- Exercise aim -
A bare count is the expected answer, namely the number of lines in the records that have the word "Azure".

Source texts of formatted documents
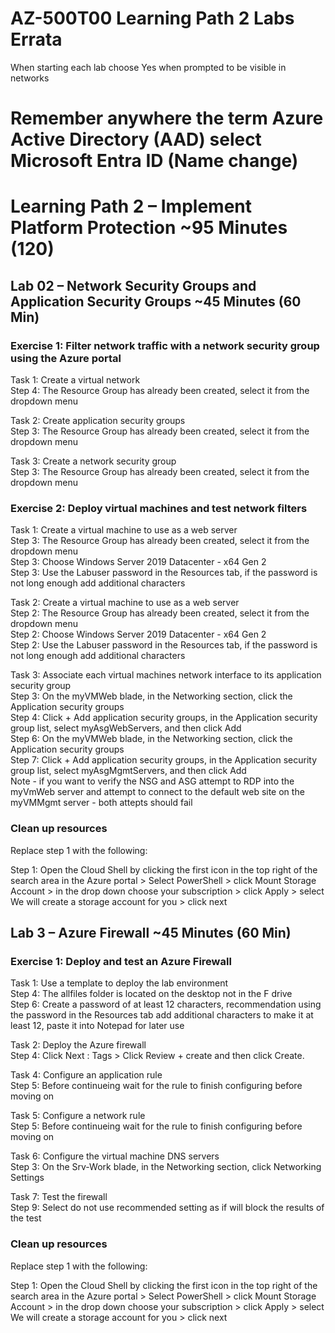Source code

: # AZ-500T00 Learning Path 2 Labs Errata

When starting each lab choose Yes when prompted to be visible in networks<br>

# Remember anywhere the term Azure Active Directory (AAD) select Microsoft Entra ID  (Name change)

# Learning Path 2 – Implement Platform Protection ~95 Minutes (120)

## Lab 02 – Network Security Groups and Application Security Groups ~45 Minutes (60 Min) 

### Exercise 1:  Filter network traffic with a network security group using the Azure portal

Task 1:  Create a virtual network <br>
Step 4:  The Resource Group has already been created, select it from the dropdown menu <br>

Task 2: Create application security groups <br>
Step 3:  The Resource Group has already been created, select it from the dropdown menu <br>

Task 3: Create a network security group<br>
Step 3:  The Resource Group has already been created, select it from the dropdown menu <br>

### Exercise 2: Deploy virtual machines and test network filters

Task 1: Create a virtual machine to use as a web server <br>
Step 3:  The Resource Group has already been created, select it from the dropdown menu <br>
Step 3:  Choose Windows Server 2019 Datacenter - x64 Gen 2<br>
Step 3:  Use the Labuser password in the Resources tab, if the password is not long enough add additional characters <br>

Task 2: Create a virtual machine to use as a web server <br>
Step 2:  The Resource Group has already been created, select it from the dropdown menu <br>
Step 2:  Choose Windows Server 2019 Datacenter - x64 Gen 2<br>
Step 2:  Use the Labuser password in the Resources tab, if the password is not long enough add additional characters <br>

Task 3: Associate each virtual machines network interface to its application security group <br>
Step 3:  On the myVMWeb blade, in the Networking section, click the Application security groups <br>
Step 4:  Click + Add application security groups, in the Application security group list, select myAsgWebServers, and then click Add <br>
Step 6:  On the myVMWeb blade, in the Networking section, click the Application security groups <br>
Step 7:  Click + Add application security groups, in the Application security group list, select myAsgMgmtServers, and then click Add <br>
Note - if you want to verify the NSG and ASG attempt to RDP into the myVmWeb server and attempt to connect to the default web site on the myVMMgmt server -  both attepts should fail <br>

### Clean up resources

Replace step 1 with the following: <br>

Step 1:  Open the Cloud Shell by clicking the first icon in the top right of the search area in the Azure portal > Select PowerShell > click Mount Storage Account > in the drop down choose your subscription > click Apply > select We will create a storage account for you > click next <br>

## Lab 3 – Azure Firewall ~45 Minutes (60 Min) 

### Exercise 1:  Deploy and test an Azure Firewall 

Task 1:  Use a template to deploy the lab environment <br> 
Step 4:  The allfiles folder is located on the desktop not in the F drive <br>
Step 6:  Create a password of at least 12 characters, recommendation using the password in the Resources tab add additional characters to make it at least 12, paste it into Notepad for later use <BR>

Task 2:  Deploy the Azure firewall <br>
Step 4:  Click Next : Tags > Click Review + create and then click Create.

Task 4:  Configure an application rule <br>
Step 5:  Before continueing wait for the rule to finish configuring before moving on <br>

Task 5:  Configure a network rule <br>
Step 5:  Before continueing wait for the rule to finish configuring before moving on <br>

Task 6:  Configure the virtual machine DNS servers <br>
Step 3:  On the Srv-Work blade, in the Networking section, click Networking Settings <br>

Task 7: Test the firewall <br>
Step 9:  Select do not use recommended setting as if will block the results of the test <br>

### Clean up resources

Replace step 1 with the following: <br>

Step 1:  Open the Cloud Shell by clicking the first icon in the top right of the search area in the Azure portal > Select PowerShell > click Mount Storage Account > in the drop down choose your subscription > click Apply > select We will create a storage account for you > click next <br>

- Solved exercise -
7